»»

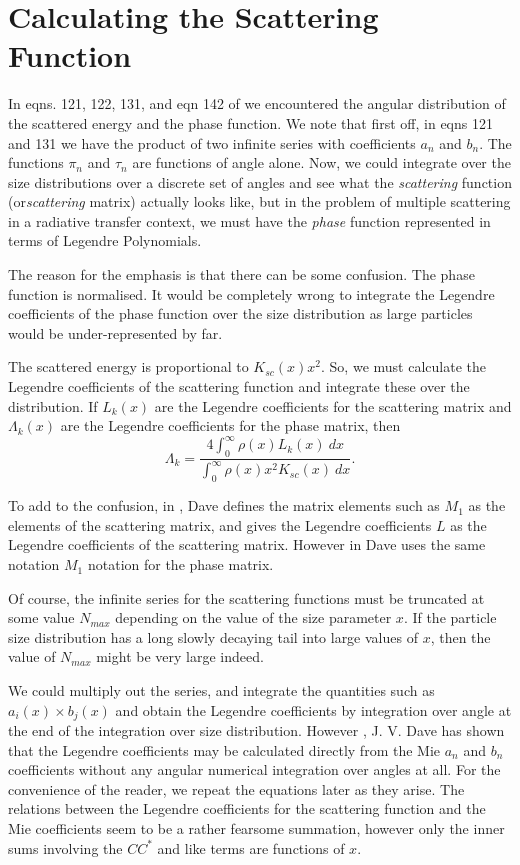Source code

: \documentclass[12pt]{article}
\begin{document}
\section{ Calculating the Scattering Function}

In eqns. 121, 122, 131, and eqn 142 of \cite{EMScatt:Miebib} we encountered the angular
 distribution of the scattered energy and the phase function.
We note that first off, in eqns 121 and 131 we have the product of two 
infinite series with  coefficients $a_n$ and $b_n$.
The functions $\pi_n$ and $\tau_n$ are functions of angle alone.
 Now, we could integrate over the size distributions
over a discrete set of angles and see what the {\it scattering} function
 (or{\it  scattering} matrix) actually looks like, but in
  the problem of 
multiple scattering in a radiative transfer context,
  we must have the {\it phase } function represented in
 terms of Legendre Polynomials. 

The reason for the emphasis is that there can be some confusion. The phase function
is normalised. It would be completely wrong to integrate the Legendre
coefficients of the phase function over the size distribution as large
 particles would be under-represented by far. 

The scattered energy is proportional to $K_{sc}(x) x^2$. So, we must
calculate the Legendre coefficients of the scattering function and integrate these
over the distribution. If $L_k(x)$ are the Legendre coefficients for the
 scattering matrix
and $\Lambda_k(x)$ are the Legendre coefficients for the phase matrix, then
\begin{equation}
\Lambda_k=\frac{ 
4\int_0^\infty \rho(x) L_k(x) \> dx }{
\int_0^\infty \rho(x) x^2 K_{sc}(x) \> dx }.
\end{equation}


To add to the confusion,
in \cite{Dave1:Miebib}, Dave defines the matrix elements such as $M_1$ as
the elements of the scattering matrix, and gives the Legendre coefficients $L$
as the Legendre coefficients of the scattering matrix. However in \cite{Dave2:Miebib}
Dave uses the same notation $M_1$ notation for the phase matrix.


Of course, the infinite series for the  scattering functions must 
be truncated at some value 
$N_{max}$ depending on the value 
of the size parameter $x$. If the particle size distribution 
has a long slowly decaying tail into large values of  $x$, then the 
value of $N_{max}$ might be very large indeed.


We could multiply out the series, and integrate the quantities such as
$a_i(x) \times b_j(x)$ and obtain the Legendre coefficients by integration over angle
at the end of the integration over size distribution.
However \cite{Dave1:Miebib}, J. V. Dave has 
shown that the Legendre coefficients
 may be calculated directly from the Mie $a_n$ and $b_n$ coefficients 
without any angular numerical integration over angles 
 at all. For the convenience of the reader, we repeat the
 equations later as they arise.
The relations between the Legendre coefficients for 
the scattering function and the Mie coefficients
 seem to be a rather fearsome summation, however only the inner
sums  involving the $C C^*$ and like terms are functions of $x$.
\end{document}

««
»»

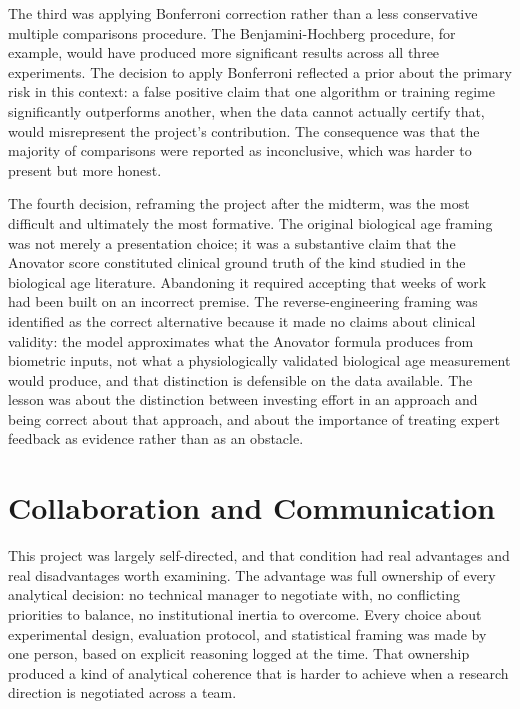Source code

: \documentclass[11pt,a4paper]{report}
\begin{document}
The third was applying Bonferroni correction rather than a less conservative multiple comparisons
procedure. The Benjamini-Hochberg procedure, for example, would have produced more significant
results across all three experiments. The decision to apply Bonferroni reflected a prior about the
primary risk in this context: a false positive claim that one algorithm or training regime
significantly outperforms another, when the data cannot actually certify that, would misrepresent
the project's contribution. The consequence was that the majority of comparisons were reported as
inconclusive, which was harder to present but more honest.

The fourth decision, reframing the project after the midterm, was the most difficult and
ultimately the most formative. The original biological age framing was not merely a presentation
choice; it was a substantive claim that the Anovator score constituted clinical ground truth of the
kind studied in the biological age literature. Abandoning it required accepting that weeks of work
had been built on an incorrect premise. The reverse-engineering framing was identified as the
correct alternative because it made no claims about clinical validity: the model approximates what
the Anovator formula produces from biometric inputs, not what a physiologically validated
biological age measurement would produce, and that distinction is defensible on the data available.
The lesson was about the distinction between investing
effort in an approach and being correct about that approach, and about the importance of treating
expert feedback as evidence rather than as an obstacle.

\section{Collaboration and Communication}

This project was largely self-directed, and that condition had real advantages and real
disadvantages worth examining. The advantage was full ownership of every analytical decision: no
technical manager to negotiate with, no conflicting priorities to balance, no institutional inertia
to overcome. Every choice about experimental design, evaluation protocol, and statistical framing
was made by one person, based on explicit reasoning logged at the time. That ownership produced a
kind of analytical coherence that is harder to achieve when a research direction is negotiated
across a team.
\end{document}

««

▶ _Aim of the task_: If a line in the entries above has the word "could", copy it.

▶ _Worked solution_:
 Now, we could integrate over the size distributions
We could multiply out the series, and integrate the quantities such as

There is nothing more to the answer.